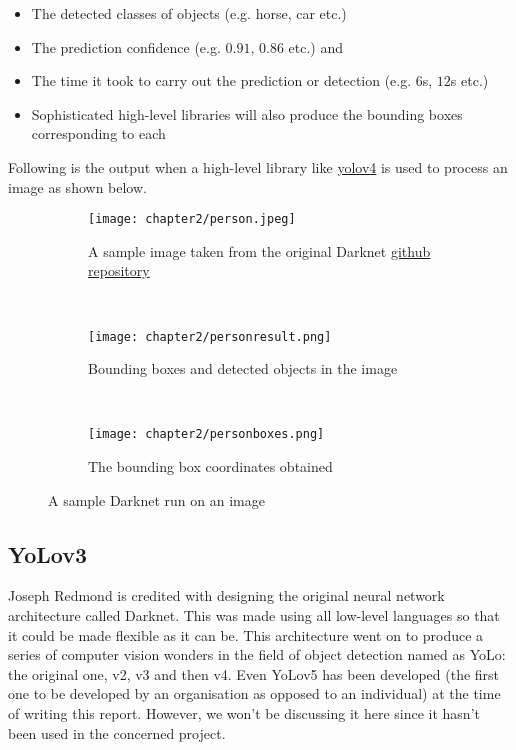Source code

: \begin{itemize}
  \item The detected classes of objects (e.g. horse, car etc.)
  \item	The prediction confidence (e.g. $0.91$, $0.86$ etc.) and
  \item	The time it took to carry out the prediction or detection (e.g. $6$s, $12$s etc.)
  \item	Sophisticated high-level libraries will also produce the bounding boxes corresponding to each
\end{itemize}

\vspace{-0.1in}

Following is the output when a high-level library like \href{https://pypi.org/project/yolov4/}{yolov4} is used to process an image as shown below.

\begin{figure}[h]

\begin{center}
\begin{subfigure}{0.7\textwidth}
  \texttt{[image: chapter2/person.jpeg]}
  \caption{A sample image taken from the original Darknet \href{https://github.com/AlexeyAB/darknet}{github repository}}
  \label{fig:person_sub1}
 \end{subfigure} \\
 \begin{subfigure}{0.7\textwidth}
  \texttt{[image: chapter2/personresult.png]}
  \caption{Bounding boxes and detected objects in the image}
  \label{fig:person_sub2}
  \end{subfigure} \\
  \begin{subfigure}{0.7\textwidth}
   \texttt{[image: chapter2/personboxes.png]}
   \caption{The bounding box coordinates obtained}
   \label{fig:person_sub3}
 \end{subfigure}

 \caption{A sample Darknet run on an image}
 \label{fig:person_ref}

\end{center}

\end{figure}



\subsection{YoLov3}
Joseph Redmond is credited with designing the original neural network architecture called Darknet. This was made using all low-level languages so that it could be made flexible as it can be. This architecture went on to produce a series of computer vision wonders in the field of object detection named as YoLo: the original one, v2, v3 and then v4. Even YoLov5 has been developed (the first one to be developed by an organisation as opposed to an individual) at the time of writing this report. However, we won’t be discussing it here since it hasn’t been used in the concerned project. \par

→ **Work instructions**: Word for word, restate all of the material, omitting the images.

→ **Exercise response**:
Source code

: \begin{itemize}
  \item The detected classes of objects (e.g. horse, car etc.)
  \item	The prediction confidence (e.g. $0.91$, $0.86$ etc.) and
  \item	The time it took to carry out the prediction or detection (e.g. $6$s, $12$s etc.)
  \item	Sophisticated high-level libraries will also produce the bounding boxes corresponding to each
\end{itemize}

\vspace{-0.1in}

Following is the output when a high-level library like \href{https://pypi.org/project/yolov4/}{yolov4} is used to process an image as shown below.

\begin{figure}[h]

\begin{center}
\begin{subfigure}{0.7\textwidth}
  \texttt{[image: chapter2/person.jpeg]}
  \caption{A sample image taken from the original Darknet \href{https://github.com/AlexeyAB/darknet}{github repository}}
  \label{fig:person_sub1}
 \end{subfigure} \\
 \begin{subfigure}{0.7\textwidth}
  \texttt{[image: chapter2/personresult.png]}
  \caption{Bounding boxes and detected objects in the image}
  \label{fig:person_sub2}
  \end{subfigure} \\
  \begin{subfigure}{0.7\textwidth}
   \texttt{[image: chapter2/personboxes.png]}
   \caption{The bounding box coordinates obtained}
   \label{fig:person_sub3}
 \end{subfigure}

 \caption{A sample Darknet run on an image}
 \label{fig:person_ref}

\end{center}

\end{figure}



\subsection{YoLov3}
Joseph Redmond is credited with designing the original neural network architecture called Darknet. This was made using all low-level languages so that it could be made flexible as it can be. This architecture went on to produce a series of computer vision wonders in the field of object detection named as YoLo: the original one, v2, v3 and then v4. Even YoLov5 has been developed (the first one to be developed by an organisation as opposed to an individual) at the time of writing this report. However, we won’t be discussing it here since it hasn’t been used in the concerned project. \par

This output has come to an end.